Additional variables were collected across four areas: demographics (age, sex, if they lived in a rural location, and income quintile); continuity of primary care (usual provider index), number of visits to the primary care provider in the last year) [24,25,26]; index admission characteristics (length of stay, admission to the intensive care unit (ICU)); and burden of comorbidities (Charlson comorbidity index), diagnosis of asthma, chronic obstructive pulmonary disease, angina, coronary artery disease, heart failure, hypertension, type II diabetes mellitus type II, epilepsy, dementia, delirium, injurious falls, and/or stroke) [27, 28]. Variables were selected based on information from previous studies [4, 29, 30]. Detailed information concerning variables, exposure definitions and datasets can be found in Supplementary data tables ST1 and ST2; datasets were linked using unique encoded identifiers and analyzed at ICES. Age category (referent age 65-69) and income quintile (referent highest quintile) were treated as categorical variables, length of stay was treated as a continuous variable, all other variables were treated as binary variables.

Outcomes

The following outcomes at 180 days after discharge from the index admission were used: Emergency department (ED) re-presentation, hospital re-admission, death, and a composite of being admitted to an LTCF or being placed on the wait list for an LTCF (‘LTCF readiness’) as in both circumstances the patient was sufficiently impaired that they required LTCF-level assistance. Follow-up was based on linkage to existing secondary records with complete capture. Information concerning outcome data sources can be found in supplementary data table ST1.

Analysis

Descriptive analysis of outcomes was completed using mean and standard deviation as well as median and interquartile range where appropriate.

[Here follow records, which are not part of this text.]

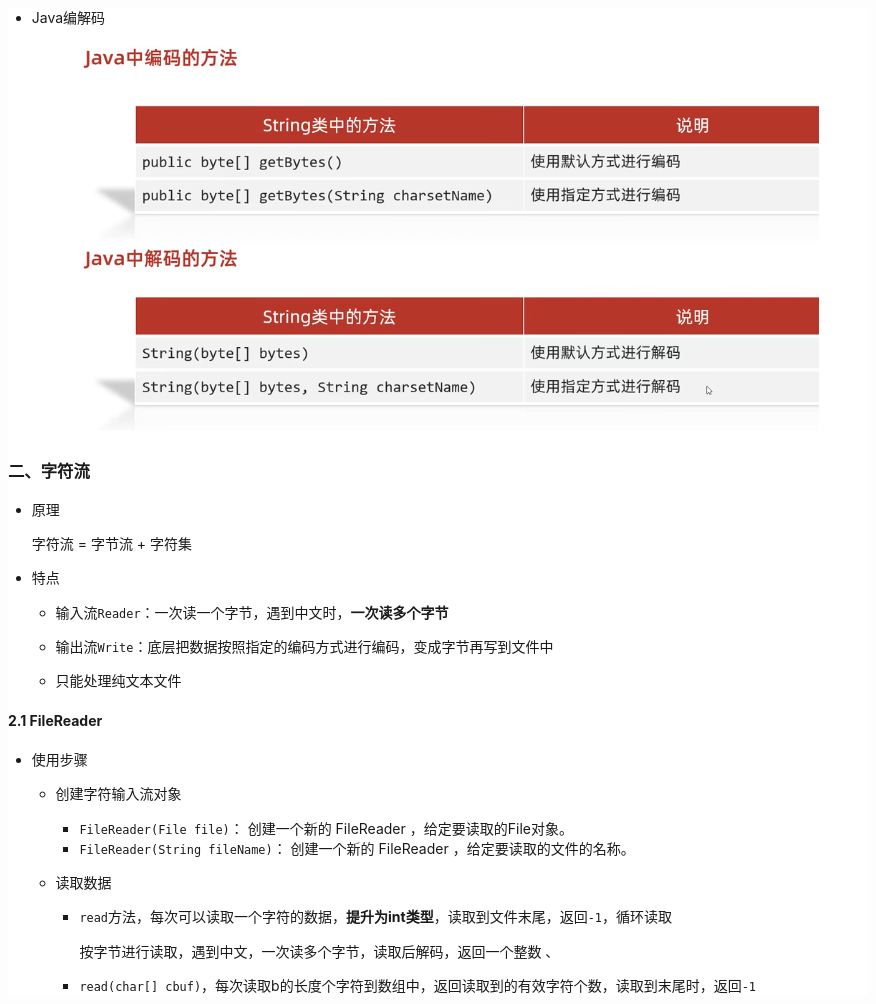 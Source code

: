 + Java编解码

  <div style="text-align:center">
      <img src="images\编解码.png" alt="编码">
  </div>

### 二、字符流

+ 原理

  字符流  =  字节流  +  字符集

+ 特点

  + 输入流`Reader`：一次读一个字节，遇到中文时，**一次读多个字节**

  + 输出流`Write`：底层把数据按照指定的编码方式进行编码，变成字节再写到文件中
  + 只能处理纯文本文件

  

#### 2.1 FileReader

+ 使用步骤

  + 创建字符输入流对象

    - `FileReader(File file)`： 创建一个新的 FileReader ，给定要读取的File对象。   
    - `FileReader(String fileName)`： 创建一个新的 FileReader ，给定要读取的文件的名称。 

  + 读取数据

    + `read`方法，每次可以读取一个字符的数据，**提升为int类型**，读取到文件末尾，返回`-1`，循环读取

      按字节进行读取，遇到中文，一次读多个字节，读取后解码，返回一个整数 、

      

    + `read(char[] cbuf)`，每次读取b的长度个字符到数组中，返回读取到的有效字符个数，读取到末尾时，返回`-1`
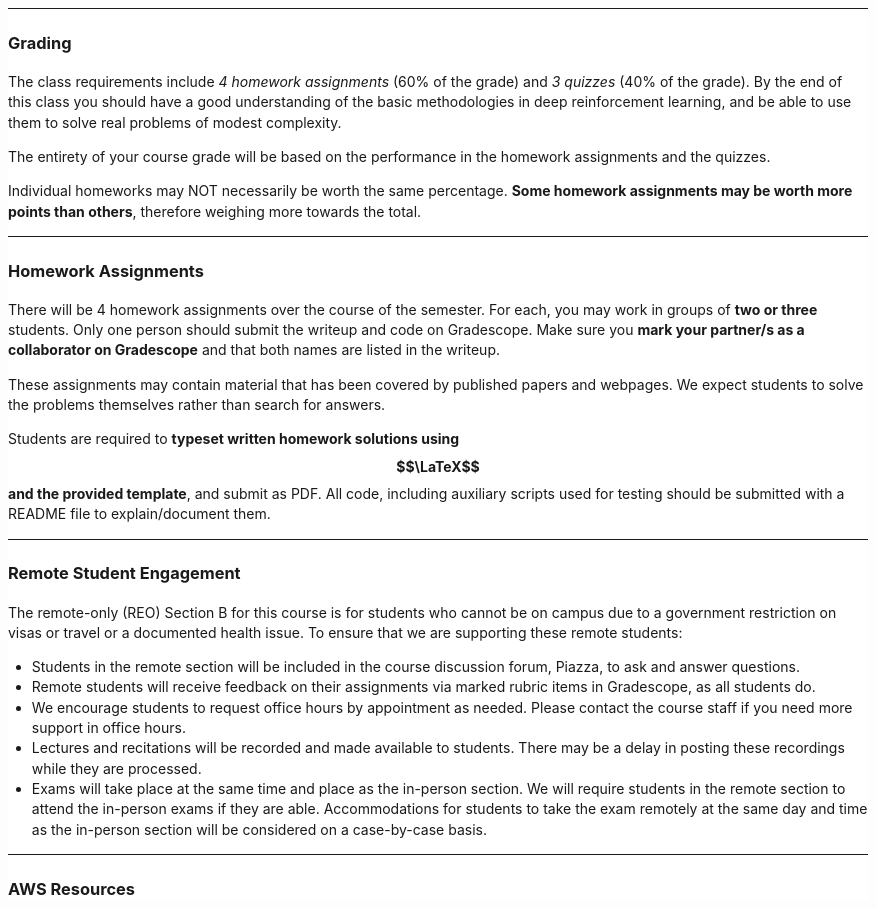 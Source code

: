 ***

### Grading

The class requirements include *4 homework assignments* (60% of the grade) and *3 quizzes* (40% of the grade). By the end of this class you should have a good understanding of the basic methodologies in deep reinforcement learning, and be able to use them to solve real problems of modest complexity.

The entirety of your course grade will be based on the performance in the homework assignments and the quizzes.

Individual homeworks may NOT necessarily be worth the same percentage. **Some homework assignments may be worth more points than others**, therefore weighing more towards the total.

***

### Homework Assignments

There will be 4 homework assignments over the course of the semester. For each, you may work in groups of **two or three** students. Only one person should submit the writeup and code on Gradescope. Make sure you **mark your partner/s as a collaborator on Gradescope** and that both names are listed in the writeup.

These assignments may contain material that has been covered by published papers and webpages. We expect students to solve the problems themselves rather than search for answers.

Students are required to **typeset written homework solutions using $$\LaTeX$$ and the provided template**, and submit as PDF. All code, including auxiliary scripts used for testing should be submitted with a README file to explain/document them.

***  

### Remote Student Engagement

The remote-only (REO) Section B for this course is for students who cannot be on campus due to a government restriction on visas or travel or a documented health issue. To ensure that we are supporting these remote students:
- Students in the remote section will be included in the course discussion forum, Piazza, to ask and answer questions.
- Remote students will receive feedback on their assignments via marked rubric items in Gradescope, as all students do.
- We encourage students to request office hours by appointment as needed. Please contact the course staff if you need more support in office hours.
- Lectures and recitations will be recorded and made available to students. There may be a delay in posting these recordings while they are processed.
- Exams will take place at the same time and place as the in-person section. We will require students in the remote section to attend the in-person exams if they are able. Accommodations for students to take the exam remotely at the same day and time as the in-person section will be considered on a case-by-case basis.

***

### AWS Resources
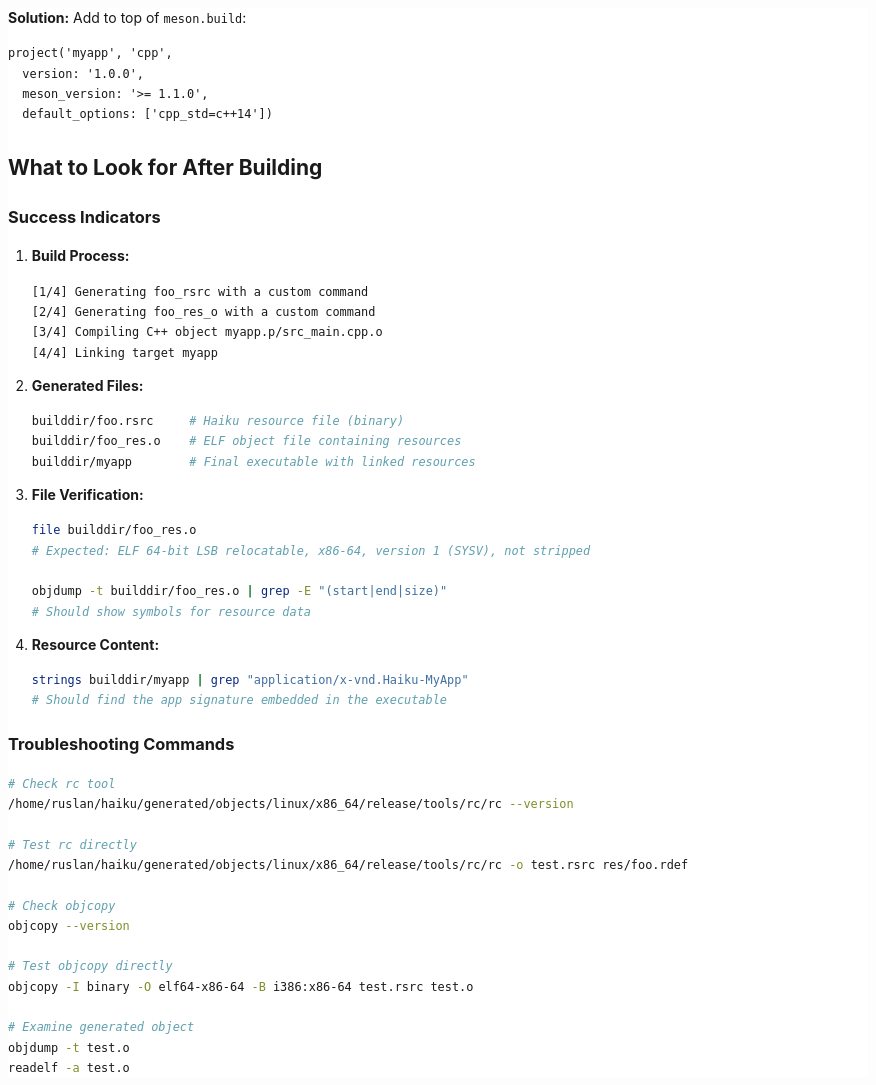 **Solution:** Add to top of `meson.build`:
```meson
project('myapp', 'cpp',
  version: '1.0.0',
  meson_version: '>= 1.1.0',
  default_options: ['cpp_std=c++14'])
```

## What to Look for After Building

### Success Indicators

1. **Build Process:**
   ```
   [1/4] Generating foo_rsrc with a custom command
   [2/4] Generating foo_res_o with a custom command
   [3/4] Compiling C++ object myapp.p/src_main.cpp.o
   [4/4] Linking target myapp
   ```

2. **Generated Files:**
   ```bash
   builddir/foo.rsrc     # Haiku resource file (binary)
   builddir/foo_res.o    # ELF object file containing resources
   builddir/myapp        # Final executable with linked resources
   ```

3. **File Verification:**
   ```bash
   file builddir/foo_res.o
   # Expected: ELF 64-bit LSB relocatable, x86-64, version 1 (SYSV), not stripped
   
   objdump -t builddir/foo_res.o | grep -E "(start|end|size)"
   # Should show symbols for resource data
   ```

4. **Resource Content:**
   ```bash
   strings builddir/myapp | grep "application/x-vnd.Haiku-MyApp"
   # Should find the app signature embedded in the executable
   ```

### Troubleshooting Commands

```bash
# Check rc tool
/home/ruslan/haiku/generated/objects/linux/x86_64/release/tools/rc/rc --version

# Test rc directly
/home/ruslan/haiku/generated/objects/linux/x86_64/release/tools/rc/rc -o test.rsrc res/foo.rdef

# Check objcopy
objcopy --version

# Test objcopy directly
objcopy -I binary -O elf64-x86-64 -B i386:x86-64 test.rsrc test.o

# Examine generated object
objdump -t test.o
readelf -a test.o
```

Where a patient had multiple outcomes, each outcome was considered separately. Models predicting each outcome were constructed using multivariable logistic regression analysis. Given the high number of events for each outcome, all variables were able to be considered across each model.

The additive value of function in predicting each outcome was assessed by performing regressions including and excluding discharge ADLH and comparing Receiver-Operating Characteristics (ROC) using χ2. Goodness-of-fit was determined using the calibration plots of the models for each outcome stratified by age [31, 32]. Sensitivity analysis was performed using the bADL long form (the gross sum of a patient’s bADL scores), individual bADL scores, as well as the non-imputed data set where data was considered missing if any bADLs required to calculate the ADLH were missing.

All analyses were completed using SAS version 9.4 [33].

Results

Population Characteristics

A total of 53 (28.8%) public hospitals in Ontario completed sufficient HOBIC assessments to be included in the analysis, which allowed for the inclusion of 80,020 patient discharges across 73,813 patients (Supplementary figure SF2). The cohort was 48.7% male, with an average age of 77.9 ± 7.9. Within 180 days after discharge, 38,928 (48.6%) re-presented to the ED, 24,222 (30.3%) were re-admitted to hospital, 5,037 (6.3%) were LTCF ready and 9,047 (11.3%) died.

Patients who had the lowest rate of ICU admission, higher discharge ADLH and the longest length of stay were most likely to be LTCF ready; patients with the lowest discharge ADLH and shortest length of stay tended to have no outcome at 180 days (Table 1). Patients with the highest Charlson comorbidity index as well as prevalence of heart failure and or COPD died; patients with higher rates of dementia, delirium, stroke, and injurious falls were more frequently LTCF ready.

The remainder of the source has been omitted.